Whoops! Amazon served costly ads for products people couldn’t actually buy


It can be pretty annoying to click on an Amazon ad in your results only to find out that the product you want can’t be shipped to your location. Now imagine you’re a small business owner getting paid for those ads. (Forget the corporations and leave out the shippers, I know you all hate them.) At work, you think you’re going to kill for how much ad traffic you get. Except these ads don’t translate into sales because Amazon serves them to people who might not even buy your products. That’s apparently what happened to at least one seller Bloomberg He said he was charged between $200,000 and $300,000 for ads served to California residents, where he couldn’t sell advanced gaming computers.

The seller has stopped shipping to California because of the state’s personal computer power consumption regulations, which require it to obtain expensive lab reports for its products. But Amazon’s automated system apparently continued to advertise its products there, allegedly denying there was a problem when it flagged the problem and tracked it for several weeks. The retailer, which employs 80 people to assemble PCs in Virginia, reported zero profits in November, December and January, as tens of thousands were charged.

Amazon acknowledged the problem in a statement sent to Engadget. He told us that he looked into the issue and found that it only affected a “small number” of sellers. He also said that he apologized to the seller who had already spoken Bloomberg and that the company is in the process of refunding him the $15,000. That’s a small fraction of the hundreds of thousands the seller says it lost, but Amazon says it only made a “very small fraction” of its listings available to California residents. “We will contact and refund any sellers who were similarly affected, and we are updating our processes to ensure that such ads are not charged in the future,” the spokesperson said.

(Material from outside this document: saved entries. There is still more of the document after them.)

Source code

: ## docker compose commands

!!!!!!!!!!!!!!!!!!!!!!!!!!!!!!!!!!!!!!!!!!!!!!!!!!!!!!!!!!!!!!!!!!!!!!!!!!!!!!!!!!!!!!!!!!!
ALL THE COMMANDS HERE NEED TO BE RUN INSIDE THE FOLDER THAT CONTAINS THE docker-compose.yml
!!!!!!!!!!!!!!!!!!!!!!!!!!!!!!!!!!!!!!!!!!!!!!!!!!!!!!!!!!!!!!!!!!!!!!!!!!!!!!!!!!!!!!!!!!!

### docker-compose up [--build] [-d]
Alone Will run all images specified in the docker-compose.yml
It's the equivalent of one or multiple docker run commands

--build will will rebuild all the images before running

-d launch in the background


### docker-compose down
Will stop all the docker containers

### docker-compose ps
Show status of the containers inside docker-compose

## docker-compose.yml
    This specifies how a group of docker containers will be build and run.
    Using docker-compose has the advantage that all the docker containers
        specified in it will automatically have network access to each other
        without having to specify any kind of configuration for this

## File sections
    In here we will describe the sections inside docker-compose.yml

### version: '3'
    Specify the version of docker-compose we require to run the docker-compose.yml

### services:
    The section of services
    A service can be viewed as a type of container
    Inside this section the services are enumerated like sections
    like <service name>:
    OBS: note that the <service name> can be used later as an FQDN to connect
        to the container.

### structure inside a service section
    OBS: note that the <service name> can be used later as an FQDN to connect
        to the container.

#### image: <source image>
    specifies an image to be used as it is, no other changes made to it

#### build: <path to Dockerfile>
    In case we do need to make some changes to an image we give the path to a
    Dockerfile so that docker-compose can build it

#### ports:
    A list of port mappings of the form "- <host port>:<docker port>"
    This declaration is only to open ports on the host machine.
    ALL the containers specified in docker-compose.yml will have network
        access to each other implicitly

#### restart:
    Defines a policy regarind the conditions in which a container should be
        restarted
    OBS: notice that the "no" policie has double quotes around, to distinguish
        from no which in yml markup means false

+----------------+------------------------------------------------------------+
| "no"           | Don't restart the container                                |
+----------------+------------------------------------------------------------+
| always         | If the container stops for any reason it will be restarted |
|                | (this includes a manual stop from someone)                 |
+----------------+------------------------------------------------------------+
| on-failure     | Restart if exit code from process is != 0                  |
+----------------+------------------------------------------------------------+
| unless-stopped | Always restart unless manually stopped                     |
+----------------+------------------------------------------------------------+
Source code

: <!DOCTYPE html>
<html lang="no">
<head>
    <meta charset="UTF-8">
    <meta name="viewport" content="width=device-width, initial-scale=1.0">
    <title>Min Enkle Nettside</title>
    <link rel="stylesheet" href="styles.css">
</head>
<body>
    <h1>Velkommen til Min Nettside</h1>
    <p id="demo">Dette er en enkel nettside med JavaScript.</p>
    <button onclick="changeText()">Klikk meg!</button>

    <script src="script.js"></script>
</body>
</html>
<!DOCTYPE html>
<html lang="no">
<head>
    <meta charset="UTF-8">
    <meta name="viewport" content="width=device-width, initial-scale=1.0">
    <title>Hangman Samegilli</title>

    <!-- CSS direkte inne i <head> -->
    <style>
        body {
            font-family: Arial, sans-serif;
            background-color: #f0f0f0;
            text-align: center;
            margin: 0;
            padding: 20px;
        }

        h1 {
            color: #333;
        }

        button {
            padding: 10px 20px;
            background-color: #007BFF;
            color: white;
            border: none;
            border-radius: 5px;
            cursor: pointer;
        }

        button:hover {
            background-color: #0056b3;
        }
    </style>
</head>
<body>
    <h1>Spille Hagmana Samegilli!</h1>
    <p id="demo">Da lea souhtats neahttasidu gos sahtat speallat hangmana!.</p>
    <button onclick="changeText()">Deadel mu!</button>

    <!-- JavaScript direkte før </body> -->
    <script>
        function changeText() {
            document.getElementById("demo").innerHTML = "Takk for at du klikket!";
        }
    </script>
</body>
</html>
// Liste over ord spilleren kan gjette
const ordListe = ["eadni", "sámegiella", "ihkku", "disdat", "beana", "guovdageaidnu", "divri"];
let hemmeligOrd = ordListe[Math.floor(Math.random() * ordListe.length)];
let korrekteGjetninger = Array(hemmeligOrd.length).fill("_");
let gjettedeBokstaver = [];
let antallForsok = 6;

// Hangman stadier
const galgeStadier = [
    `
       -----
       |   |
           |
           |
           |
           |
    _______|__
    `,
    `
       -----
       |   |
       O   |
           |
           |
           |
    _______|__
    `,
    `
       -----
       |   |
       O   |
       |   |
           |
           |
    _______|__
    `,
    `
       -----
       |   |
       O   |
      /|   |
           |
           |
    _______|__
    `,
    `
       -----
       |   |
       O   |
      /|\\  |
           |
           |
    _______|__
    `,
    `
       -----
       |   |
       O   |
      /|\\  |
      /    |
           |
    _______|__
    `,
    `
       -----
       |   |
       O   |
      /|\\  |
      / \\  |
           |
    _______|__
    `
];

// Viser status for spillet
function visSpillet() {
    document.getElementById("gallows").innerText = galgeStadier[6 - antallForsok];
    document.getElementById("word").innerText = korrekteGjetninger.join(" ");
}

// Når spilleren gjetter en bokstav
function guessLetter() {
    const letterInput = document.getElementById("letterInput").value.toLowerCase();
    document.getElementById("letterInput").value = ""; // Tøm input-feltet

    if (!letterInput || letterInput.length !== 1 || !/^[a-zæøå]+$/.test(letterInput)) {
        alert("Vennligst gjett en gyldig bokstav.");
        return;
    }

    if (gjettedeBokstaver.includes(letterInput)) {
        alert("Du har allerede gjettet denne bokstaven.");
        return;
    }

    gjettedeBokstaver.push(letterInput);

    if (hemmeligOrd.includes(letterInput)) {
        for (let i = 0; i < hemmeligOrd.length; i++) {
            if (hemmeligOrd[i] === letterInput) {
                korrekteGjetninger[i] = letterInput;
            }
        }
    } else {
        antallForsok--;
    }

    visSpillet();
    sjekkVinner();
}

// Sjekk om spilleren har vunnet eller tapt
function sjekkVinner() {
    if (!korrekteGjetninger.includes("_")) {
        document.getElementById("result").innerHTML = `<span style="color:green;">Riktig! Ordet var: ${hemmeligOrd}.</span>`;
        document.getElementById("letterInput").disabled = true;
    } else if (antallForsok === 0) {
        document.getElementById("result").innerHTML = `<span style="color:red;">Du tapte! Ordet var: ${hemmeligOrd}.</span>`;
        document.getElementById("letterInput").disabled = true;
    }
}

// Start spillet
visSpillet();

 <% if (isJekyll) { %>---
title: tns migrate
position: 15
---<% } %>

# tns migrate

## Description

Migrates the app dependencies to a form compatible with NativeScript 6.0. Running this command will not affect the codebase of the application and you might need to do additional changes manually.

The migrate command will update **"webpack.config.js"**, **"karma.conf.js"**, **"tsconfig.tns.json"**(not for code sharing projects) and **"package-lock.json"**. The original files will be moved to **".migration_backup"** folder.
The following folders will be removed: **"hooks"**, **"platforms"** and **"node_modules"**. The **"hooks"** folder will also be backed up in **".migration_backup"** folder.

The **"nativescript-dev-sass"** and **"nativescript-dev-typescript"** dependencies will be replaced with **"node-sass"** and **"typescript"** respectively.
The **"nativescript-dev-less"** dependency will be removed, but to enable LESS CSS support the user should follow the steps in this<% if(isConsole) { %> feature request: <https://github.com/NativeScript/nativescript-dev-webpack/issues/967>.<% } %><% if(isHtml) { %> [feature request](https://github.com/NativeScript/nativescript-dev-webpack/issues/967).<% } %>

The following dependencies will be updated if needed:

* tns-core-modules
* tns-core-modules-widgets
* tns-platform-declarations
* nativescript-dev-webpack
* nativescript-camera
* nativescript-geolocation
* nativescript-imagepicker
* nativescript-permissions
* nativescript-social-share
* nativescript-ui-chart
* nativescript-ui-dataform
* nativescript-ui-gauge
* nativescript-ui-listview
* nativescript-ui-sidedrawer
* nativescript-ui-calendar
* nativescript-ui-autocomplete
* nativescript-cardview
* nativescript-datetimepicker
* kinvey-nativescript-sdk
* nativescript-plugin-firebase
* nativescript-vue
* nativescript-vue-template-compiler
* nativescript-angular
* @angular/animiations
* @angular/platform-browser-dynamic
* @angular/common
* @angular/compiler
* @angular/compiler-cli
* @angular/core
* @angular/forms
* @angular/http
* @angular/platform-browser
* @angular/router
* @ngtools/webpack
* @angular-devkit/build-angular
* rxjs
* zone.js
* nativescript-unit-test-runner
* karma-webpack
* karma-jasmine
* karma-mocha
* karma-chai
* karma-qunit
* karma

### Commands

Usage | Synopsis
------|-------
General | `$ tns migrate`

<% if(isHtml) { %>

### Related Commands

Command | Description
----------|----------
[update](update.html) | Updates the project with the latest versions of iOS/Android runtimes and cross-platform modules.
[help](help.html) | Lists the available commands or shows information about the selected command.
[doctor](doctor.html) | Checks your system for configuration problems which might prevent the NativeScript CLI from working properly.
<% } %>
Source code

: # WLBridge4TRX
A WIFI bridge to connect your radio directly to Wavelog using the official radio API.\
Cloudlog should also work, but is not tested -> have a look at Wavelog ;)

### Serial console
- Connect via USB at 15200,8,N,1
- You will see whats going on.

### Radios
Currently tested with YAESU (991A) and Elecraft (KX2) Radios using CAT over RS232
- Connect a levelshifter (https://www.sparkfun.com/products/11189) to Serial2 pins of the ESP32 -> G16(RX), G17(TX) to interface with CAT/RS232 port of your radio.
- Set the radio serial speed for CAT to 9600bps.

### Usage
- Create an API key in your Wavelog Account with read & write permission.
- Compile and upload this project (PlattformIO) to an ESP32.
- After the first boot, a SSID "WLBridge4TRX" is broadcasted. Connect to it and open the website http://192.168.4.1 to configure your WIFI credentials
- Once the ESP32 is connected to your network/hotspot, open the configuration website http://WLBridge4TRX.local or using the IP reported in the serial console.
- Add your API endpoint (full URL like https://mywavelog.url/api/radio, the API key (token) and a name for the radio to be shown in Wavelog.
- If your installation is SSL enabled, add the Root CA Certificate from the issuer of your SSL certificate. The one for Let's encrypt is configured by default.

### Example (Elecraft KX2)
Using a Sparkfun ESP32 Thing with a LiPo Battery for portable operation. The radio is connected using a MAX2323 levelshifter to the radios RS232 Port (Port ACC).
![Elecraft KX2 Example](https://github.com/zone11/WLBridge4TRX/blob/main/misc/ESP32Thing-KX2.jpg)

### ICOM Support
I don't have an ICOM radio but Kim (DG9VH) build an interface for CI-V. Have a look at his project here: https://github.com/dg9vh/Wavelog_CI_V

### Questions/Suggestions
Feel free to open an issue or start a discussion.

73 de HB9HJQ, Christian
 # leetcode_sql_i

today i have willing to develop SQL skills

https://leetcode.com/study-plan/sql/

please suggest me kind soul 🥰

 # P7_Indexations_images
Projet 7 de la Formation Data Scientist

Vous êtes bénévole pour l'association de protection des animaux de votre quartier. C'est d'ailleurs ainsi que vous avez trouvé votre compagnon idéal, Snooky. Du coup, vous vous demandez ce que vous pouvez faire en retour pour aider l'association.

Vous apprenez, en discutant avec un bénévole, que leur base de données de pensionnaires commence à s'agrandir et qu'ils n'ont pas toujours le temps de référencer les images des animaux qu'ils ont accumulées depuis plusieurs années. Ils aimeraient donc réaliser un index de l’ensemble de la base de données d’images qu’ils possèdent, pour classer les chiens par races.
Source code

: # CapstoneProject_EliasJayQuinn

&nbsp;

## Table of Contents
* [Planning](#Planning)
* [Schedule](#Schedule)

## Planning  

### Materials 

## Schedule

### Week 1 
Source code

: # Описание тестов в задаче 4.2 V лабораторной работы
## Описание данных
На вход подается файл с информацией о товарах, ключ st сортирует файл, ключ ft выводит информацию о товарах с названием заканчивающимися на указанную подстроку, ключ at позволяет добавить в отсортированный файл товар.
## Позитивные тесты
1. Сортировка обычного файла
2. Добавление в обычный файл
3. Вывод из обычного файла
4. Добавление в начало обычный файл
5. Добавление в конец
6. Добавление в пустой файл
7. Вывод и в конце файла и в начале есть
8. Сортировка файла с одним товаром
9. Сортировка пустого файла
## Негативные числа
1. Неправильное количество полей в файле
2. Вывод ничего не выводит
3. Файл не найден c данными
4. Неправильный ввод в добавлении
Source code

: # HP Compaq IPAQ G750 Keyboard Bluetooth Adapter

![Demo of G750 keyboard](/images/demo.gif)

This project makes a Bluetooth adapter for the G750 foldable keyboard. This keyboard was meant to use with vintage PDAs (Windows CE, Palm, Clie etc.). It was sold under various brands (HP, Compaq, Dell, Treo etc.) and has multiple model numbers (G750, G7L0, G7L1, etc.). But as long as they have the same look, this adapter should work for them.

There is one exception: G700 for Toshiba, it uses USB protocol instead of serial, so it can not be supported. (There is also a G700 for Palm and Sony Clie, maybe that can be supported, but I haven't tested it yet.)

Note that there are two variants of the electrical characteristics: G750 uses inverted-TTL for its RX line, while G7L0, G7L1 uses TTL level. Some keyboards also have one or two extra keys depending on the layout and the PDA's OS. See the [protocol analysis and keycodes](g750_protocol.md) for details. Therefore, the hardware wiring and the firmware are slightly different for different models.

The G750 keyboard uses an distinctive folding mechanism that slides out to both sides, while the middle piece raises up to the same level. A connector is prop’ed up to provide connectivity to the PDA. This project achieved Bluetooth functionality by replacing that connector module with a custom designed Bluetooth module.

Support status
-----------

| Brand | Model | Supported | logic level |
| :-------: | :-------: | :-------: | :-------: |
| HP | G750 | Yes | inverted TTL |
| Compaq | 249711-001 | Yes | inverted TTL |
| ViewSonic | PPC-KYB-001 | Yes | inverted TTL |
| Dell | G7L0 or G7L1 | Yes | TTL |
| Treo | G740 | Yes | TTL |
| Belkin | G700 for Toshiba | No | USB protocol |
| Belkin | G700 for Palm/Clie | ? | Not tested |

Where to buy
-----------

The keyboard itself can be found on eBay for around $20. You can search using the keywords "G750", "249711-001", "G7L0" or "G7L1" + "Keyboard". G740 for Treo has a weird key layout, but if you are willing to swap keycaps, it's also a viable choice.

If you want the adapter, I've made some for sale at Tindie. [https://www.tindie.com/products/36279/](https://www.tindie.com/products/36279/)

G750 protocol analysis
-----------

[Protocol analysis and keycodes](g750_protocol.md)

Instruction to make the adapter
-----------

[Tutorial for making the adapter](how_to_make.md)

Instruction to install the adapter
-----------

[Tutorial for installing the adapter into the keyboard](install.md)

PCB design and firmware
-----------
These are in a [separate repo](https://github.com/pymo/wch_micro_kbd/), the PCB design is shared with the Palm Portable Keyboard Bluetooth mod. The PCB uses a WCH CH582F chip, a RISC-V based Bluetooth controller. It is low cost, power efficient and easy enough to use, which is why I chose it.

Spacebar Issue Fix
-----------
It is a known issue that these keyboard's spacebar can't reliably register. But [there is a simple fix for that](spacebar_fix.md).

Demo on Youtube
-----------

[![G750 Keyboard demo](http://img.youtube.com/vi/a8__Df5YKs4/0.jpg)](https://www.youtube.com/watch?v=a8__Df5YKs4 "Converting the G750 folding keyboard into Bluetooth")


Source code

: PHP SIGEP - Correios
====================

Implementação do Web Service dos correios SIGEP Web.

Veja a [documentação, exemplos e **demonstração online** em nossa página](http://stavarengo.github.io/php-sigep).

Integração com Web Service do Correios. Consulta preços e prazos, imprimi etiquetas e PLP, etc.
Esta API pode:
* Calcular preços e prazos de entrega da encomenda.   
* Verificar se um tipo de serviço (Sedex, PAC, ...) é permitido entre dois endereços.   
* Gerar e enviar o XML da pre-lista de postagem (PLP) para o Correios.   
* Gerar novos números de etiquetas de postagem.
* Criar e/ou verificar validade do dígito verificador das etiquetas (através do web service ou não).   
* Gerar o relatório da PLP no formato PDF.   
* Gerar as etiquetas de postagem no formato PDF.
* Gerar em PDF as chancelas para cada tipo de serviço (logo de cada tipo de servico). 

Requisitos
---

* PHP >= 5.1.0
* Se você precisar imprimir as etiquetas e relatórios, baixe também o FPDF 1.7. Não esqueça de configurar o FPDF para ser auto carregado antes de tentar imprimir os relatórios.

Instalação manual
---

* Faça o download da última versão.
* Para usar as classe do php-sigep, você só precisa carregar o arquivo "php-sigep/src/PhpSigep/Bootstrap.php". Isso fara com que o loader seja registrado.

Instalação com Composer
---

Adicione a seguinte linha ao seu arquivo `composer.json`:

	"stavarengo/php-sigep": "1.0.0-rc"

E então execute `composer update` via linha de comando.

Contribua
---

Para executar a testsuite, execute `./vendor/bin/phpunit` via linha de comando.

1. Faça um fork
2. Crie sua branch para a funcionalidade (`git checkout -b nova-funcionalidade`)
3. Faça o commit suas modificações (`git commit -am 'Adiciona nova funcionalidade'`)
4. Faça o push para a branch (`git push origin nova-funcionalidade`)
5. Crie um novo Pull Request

The company’s advertising system generally cannot geotarget ads like Google ads because it focuses on matching buyers to specific brands or products that may be of interest to them. It also cannot ensure that the product it advertises complies with state regulations. , so it can be sent to its residents. whom Bloomberg notes that this isn’t the first time Amazon has run into trouble with its ads. Last year, the Federal Trade Commission filed an antitrust lawsuit against the company, and one of the regulator’s charges was that it “deliberately boosts unnecessary ads that degrade search quality.” A report that emerged after the lawsuit revealed that Amazon may have made deals with other companies to make sure their listings were free of unnecessary ads, so Apple’s official product pages look cleaner and less cluttered compared to its competitors.